Take the material below and output exactly the run of lines from the one containing "for any pair" down to the one containing "consumer can express", with both included.

[Opening Records for the exercise section]

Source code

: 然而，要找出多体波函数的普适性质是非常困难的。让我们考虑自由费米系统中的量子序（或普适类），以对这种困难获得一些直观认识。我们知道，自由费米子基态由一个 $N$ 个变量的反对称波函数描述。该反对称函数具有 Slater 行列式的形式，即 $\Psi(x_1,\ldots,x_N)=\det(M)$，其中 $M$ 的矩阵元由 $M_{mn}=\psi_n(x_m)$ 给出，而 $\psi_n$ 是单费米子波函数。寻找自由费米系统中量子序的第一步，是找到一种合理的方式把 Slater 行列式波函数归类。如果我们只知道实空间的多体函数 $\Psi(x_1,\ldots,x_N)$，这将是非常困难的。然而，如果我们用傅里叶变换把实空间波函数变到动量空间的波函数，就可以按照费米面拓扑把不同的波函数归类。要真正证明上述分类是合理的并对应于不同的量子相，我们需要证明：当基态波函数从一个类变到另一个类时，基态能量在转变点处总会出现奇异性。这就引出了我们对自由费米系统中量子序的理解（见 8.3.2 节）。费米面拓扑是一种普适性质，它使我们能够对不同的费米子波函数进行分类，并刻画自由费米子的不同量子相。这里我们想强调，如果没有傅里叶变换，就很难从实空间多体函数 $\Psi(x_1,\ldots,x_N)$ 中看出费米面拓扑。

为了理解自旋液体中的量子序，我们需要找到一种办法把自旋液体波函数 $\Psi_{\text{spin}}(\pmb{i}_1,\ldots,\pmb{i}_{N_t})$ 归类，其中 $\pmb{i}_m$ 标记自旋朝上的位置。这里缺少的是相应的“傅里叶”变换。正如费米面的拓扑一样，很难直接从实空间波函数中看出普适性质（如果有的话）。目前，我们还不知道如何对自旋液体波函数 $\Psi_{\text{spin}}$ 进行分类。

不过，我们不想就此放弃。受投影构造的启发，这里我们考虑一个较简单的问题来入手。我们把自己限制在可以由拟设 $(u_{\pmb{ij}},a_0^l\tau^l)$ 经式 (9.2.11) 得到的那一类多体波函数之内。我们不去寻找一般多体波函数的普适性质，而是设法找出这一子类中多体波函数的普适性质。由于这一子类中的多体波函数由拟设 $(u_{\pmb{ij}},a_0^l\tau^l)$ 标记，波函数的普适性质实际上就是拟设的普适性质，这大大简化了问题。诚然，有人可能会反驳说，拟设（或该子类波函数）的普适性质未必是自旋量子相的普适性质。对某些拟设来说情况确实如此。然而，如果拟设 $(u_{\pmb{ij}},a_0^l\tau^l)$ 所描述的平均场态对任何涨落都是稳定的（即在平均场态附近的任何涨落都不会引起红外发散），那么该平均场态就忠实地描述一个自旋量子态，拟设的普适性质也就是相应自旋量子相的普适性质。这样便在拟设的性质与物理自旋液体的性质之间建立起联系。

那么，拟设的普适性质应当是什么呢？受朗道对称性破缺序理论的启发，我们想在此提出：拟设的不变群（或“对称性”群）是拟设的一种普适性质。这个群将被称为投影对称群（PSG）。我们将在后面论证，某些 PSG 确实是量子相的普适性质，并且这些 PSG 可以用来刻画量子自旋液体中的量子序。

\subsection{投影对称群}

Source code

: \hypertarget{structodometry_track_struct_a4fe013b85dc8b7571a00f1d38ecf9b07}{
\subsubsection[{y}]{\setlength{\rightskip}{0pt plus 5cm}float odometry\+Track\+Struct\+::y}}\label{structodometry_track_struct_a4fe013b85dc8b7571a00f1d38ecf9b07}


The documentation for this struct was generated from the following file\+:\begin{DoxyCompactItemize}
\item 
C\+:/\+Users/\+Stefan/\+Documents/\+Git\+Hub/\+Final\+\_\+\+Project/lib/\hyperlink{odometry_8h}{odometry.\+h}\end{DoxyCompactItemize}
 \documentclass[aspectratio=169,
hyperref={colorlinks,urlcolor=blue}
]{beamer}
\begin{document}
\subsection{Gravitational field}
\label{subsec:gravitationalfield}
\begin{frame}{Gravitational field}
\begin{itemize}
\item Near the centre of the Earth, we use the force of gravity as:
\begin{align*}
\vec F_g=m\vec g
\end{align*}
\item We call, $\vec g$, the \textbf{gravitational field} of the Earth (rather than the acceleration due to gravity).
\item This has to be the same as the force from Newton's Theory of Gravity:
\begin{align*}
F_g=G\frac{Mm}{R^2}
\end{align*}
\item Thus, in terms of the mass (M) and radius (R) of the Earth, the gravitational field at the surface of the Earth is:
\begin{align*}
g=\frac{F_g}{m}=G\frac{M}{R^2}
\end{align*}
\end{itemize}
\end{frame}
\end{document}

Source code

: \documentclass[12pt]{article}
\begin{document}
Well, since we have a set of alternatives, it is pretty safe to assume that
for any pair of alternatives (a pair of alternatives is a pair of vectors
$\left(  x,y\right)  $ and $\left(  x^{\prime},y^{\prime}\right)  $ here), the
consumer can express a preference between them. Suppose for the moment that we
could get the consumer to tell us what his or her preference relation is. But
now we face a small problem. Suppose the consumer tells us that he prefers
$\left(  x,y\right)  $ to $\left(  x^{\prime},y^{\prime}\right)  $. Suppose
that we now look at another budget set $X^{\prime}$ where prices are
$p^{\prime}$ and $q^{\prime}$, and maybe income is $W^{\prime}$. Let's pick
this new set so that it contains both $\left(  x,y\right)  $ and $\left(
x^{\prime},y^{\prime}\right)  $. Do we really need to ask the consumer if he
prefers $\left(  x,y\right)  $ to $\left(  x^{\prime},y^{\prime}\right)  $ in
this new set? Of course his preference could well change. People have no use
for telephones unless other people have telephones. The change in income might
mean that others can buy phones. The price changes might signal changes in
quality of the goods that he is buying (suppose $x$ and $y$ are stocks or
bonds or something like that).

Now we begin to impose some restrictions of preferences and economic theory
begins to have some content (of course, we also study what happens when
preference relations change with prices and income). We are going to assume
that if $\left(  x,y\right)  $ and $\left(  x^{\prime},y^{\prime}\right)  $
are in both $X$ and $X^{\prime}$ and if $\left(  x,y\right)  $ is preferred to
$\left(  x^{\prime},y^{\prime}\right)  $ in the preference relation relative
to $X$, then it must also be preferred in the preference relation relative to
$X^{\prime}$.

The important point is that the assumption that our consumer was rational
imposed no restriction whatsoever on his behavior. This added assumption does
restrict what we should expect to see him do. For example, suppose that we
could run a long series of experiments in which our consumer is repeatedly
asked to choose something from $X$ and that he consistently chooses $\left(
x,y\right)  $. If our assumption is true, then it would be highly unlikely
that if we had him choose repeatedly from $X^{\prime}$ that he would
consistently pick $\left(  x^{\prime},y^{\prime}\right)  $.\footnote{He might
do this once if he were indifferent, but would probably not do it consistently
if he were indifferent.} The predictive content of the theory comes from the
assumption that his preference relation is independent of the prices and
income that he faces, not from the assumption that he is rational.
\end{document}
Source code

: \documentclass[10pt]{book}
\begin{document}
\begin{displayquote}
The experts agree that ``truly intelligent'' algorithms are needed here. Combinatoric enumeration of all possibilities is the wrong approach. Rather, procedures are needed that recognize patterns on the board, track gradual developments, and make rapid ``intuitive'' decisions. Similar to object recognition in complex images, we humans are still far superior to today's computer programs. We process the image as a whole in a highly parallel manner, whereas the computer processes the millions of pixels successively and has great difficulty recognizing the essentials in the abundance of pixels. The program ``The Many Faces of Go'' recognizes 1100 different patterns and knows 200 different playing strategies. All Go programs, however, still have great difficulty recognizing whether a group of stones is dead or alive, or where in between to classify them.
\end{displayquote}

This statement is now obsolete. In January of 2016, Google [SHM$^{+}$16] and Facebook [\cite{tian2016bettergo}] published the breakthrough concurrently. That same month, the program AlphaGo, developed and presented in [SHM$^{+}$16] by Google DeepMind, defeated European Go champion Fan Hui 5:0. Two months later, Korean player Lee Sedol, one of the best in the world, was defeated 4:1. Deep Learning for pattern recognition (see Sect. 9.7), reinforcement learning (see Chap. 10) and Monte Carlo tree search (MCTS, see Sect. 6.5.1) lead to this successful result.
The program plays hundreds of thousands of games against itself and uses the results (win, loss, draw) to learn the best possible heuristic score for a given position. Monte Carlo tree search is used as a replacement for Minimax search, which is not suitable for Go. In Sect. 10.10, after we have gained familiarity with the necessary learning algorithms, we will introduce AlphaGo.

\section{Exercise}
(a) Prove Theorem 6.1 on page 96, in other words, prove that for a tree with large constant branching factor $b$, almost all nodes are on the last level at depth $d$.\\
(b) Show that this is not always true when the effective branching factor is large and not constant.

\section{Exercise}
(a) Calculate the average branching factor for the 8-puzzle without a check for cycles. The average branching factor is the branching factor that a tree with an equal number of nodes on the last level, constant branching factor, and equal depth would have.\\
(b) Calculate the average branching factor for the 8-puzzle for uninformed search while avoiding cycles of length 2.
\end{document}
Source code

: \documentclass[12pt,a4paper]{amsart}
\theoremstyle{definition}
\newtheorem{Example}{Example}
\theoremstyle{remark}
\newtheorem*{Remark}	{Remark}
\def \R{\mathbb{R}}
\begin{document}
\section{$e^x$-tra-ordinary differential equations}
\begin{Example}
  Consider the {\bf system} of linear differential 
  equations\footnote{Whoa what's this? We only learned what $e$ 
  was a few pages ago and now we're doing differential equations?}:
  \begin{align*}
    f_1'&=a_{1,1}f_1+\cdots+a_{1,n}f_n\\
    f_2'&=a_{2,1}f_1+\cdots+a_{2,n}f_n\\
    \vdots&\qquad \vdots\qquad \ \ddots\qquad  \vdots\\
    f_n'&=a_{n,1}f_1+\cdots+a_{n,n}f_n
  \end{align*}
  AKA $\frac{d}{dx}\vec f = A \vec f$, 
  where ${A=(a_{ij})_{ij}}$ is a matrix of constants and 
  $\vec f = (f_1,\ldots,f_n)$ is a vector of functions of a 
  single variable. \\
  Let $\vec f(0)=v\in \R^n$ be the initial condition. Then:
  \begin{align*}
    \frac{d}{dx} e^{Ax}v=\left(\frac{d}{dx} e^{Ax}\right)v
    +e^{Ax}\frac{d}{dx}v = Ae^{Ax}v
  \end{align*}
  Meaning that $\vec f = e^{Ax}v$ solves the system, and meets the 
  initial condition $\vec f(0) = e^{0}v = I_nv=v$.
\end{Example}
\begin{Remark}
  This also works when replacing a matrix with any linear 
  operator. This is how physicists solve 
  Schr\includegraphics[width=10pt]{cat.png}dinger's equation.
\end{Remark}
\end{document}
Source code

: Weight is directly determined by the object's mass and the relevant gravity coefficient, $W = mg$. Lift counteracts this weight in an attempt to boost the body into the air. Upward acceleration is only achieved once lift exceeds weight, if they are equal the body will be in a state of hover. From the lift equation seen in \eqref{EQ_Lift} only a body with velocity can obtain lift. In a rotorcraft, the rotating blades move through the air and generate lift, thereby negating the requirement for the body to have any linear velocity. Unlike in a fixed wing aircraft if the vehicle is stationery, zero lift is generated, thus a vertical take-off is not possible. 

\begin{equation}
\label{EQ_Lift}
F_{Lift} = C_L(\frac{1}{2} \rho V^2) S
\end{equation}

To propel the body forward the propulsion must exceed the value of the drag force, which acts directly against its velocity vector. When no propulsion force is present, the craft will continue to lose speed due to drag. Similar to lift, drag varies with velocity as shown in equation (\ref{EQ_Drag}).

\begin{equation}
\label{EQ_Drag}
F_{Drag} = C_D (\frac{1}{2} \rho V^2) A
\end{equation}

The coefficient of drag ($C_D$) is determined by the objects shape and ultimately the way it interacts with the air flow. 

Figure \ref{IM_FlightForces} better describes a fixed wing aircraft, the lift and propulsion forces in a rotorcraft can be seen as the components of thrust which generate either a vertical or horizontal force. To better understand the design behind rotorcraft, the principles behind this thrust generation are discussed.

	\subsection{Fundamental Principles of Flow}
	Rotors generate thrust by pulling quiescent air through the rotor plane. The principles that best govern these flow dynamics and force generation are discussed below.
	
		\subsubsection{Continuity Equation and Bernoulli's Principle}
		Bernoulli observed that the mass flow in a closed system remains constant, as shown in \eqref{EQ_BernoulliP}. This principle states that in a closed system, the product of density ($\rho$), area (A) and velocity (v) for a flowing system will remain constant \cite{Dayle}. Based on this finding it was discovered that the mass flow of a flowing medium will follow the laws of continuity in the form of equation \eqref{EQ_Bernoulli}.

[Closing Records for the exercise section]

*Response to the exercise*.
for any pair of alternatives (a pair of alternatives is a pair of vectors
$\left(  x,y\right)  $ and $\left(  x^{\prime},y^{\prime}\right)  $ here), the
consumer can express a preference between them. Suppose for the moment that we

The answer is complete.